Data for analysis:
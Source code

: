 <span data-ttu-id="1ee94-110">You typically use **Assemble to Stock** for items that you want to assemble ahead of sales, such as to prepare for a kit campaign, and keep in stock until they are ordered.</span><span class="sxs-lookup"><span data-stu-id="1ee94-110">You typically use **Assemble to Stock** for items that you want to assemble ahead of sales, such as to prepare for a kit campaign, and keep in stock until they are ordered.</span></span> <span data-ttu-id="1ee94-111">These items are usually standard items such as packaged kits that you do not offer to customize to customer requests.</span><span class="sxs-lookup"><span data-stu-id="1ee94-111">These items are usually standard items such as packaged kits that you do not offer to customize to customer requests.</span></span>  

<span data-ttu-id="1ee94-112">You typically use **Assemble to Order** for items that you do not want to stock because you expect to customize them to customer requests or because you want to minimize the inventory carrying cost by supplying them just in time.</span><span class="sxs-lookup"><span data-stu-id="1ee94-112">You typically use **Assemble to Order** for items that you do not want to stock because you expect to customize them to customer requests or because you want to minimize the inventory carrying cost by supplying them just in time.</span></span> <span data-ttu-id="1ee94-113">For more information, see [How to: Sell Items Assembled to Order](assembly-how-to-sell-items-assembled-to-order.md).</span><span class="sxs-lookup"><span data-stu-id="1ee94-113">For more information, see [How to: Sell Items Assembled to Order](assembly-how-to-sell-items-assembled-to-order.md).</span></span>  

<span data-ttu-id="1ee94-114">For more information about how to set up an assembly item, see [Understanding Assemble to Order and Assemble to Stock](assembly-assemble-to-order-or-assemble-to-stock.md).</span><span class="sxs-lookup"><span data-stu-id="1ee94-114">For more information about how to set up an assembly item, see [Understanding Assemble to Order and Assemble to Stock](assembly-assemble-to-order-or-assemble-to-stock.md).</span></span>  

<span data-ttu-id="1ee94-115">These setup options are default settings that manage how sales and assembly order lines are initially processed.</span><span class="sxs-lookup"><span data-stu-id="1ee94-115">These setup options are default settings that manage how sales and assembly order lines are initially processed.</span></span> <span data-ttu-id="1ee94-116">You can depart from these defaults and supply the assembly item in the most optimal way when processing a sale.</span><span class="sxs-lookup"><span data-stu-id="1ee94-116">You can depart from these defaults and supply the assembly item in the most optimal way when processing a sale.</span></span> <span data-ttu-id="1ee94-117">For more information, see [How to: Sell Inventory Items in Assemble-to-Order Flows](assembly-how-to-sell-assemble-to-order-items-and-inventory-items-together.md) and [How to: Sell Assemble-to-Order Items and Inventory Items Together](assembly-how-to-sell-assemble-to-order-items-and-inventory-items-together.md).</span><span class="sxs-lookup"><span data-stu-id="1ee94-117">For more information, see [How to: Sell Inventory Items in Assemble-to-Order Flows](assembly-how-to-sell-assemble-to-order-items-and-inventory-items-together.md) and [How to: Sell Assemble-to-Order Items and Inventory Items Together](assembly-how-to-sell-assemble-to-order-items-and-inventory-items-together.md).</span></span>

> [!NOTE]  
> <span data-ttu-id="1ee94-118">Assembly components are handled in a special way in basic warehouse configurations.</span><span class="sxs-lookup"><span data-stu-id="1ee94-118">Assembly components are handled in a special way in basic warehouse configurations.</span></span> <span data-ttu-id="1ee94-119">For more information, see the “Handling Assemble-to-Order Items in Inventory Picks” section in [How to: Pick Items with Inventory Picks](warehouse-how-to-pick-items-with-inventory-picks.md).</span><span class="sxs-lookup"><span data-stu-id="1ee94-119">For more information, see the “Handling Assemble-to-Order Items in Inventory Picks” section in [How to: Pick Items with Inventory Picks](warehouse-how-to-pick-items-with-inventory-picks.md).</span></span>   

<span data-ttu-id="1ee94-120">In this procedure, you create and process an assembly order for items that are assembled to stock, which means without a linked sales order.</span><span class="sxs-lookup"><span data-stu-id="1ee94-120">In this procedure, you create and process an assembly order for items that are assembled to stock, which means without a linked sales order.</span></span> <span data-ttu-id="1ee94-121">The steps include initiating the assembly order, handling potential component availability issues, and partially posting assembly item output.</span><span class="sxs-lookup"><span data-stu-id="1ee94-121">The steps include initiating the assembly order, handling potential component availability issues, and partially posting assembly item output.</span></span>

Exercise description: The listing above is to be reproduced without a single change.

Exercise solution:
Source code

: <span data-ttu-id="1ee94-110">You typically use **Assemble to Stock** for items that you want to assemble ahead of sales, such as to prepare for a kit campaign, and keep in stock until they are ordered.</span><span class="sxs-lookup"><span data-stu-id="1ee94-110">You typically use **Assemble to Stock** for items that you want to assemble ahead of sales, such as to prepare for a kit campaign, and keep in stock until they are ordered.</span></span> <span data-ttu-id="1ee94-111">These items are usually standard items such as packaged kits that you do not offer to customize to customer requests.</span><span class="sxs-lookup"><span data-stu-id="1ee94-111">These items are usually standard items such as packaged kits that you do not offer to customize to customer requests.</span></span>  

<span data-ttu-id="1ee94-112">You typically use **Assemble to Order** for items that you do not want to stock because you expect to customize them to customer requests or because you want to minimize the inventory carrying cost by supplying them just in time.</span><span class="sxs-lookup"><span data-stu-id="1ee94-112">You typically use **Assemble to Order** for items that you do not want to stock because you expect to customize them to customer requests or because you want to minimize the inventory carrying cost by supplying them just in time.</span></span> <span data-ttu-id="1ee94-113">For more information, see [How to: Sell Items Assembled to Order](assembly-how-to-sell-items-assembled-to-order.md).</span><span class="sxs-lookup"><span data-stu-id="1ee94-113">For more information, see [How to: Sell Items Assembled to Order](assembly-how-to-sell-items-assembled-to-order.md).</span></span>  

<span data-ttu-id="1ee94-114">For more information about how to set up an assembly item, see [Understanding Assemble to Order and Assemble to Stock](assembly-assemble-to-order-or-assemble-to-stock.md).</span><span class="sxs-lookup"><span data-stu-id="1ee94-114">For more information about how to set up an assembly item, see [Understanding Assemble to Order and Assemble to Stock](assembly-assemble-to-order-or-assemble-to-stock.md).</span></span>  

<span data-ttu-id="1ee94-115">These setup options are default settings that manage how sales and assembly order lines are initially processed.</span><span class="sxs-lookup"><span data-stu-id="1ee94-115">These setup options are default settings that manage how sales and assembly order lines are initially processed.</span></span> <span data-ttu-id="1ee94-116">You can depart from these defaults and supply the assembly item in the most optimal way when processing a sale.</span><span class="sxs-lookup"><span data-stu-id="1ee94-116">You can depart from these defaults and supply the assembly item in the most optimal way when processing a sale.</span></span> <span data-ttu-id="1ee94-117">For more information, see [How to: Sell Inventory Items in Assemble-to-Order Flows](assembly-how-to-sell-assemble-to-order-items-and-inventory-items-together.md) and [How to: Sell Assemble-to-Order Items and Inventory Items Together](assembly-how-to-sell-assemble-to-order-items-and-inventory-items-together.md).</span><span class="sxs-lookup"><span data-stu-id="1ee94-117">For more information, see [How to: Sell Inventory Items in Assemble-to-Order Flows](assembly-how-to-sell-assemble-to-order-items-and-inventory-items-together.md) and [How to: Sell Assemble-to-Order Items and Inventory Items Together](assembly-how-to-sell-assemble-to-order-items-and-inventory-items-together.md).</span></span>

> [!NOTE]  
> <span data-ttu-id="1ee94-118">Assembly components are handled in a special way in basic warehouse configurations.</span><span class="sxs-lookup"><span data-stu-id="1ee94-118">Assembly components are handled in a special way in basic warehouse configurations.</span></span> <span data-ttu-id="1ee94-119">For more information, see the “Handling Assemble-to-Order Items in Inventory Picks” section in [How to: Pick Items with Inventory Picks](warehouse-how-to-pick-items-with-inventory-picks.md).</span><span class="sxs-lookup"><span data-stu-id="1ee94-119">For more information, see the “Handling Assemble-to-Order Items in Inventory Picks” section in [How to: Pick Items with Inventory Picks](warehouse-how-to-pick-items-with-inventory-picks.md).</span></span>   

<span data-ttu-id="1ee94-120">In this procedure, you create and process an assembly order for items that are assembled to stock, which means without a linked sales order.</span><span class="sxs-lookup"><span data-stu-id="1ee94-120">In this procedure, you create and process an assembly order for items that are assembled to stock, which means without a linked sales order.</span></span> <span data-ttu-id="1ee94-121">The steps include initiating the assembly order, handling potential component availability issues, and partially posting assembly item output.</span><span class="sxs-lookup"><span data-stu-id="1ee94-121">The steps include initiating the assembly order, handling potential component availability issues, and partially posting assembly item output.</span></span>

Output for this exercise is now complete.